_Provided data_.

━━━

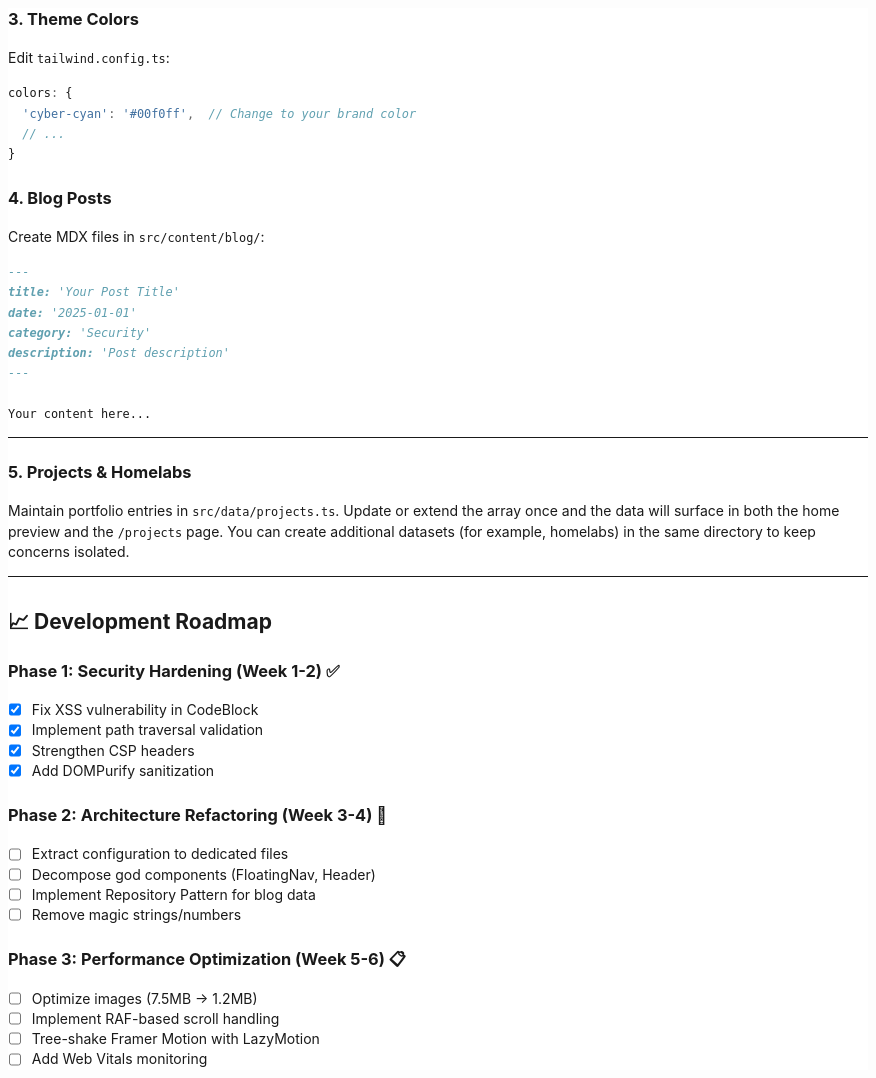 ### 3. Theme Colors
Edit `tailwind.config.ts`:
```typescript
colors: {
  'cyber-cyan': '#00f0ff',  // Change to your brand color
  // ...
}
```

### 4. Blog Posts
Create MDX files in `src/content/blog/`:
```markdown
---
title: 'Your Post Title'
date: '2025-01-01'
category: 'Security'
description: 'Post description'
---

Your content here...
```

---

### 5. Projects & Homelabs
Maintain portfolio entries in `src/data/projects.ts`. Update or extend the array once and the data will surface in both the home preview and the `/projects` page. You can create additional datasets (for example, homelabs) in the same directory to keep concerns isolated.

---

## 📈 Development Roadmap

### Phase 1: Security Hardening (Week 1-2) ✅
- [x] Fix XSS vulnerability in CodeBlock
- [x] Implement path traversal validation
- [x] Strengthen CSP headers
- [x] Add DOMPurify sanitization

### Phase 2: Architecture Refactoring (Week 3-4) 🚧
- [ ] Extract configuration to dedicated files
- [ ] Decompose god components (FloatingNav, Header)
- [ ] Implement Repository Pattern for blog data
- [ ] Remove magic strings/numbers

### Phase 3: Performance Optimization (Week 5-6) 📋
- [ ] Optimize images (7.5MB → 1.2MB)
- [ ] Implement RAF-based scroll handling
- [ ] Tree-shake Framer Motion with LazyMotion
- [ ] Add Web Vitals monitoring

━━━

State the number of lines in the records that include the word "Week", and add nothing to it.

3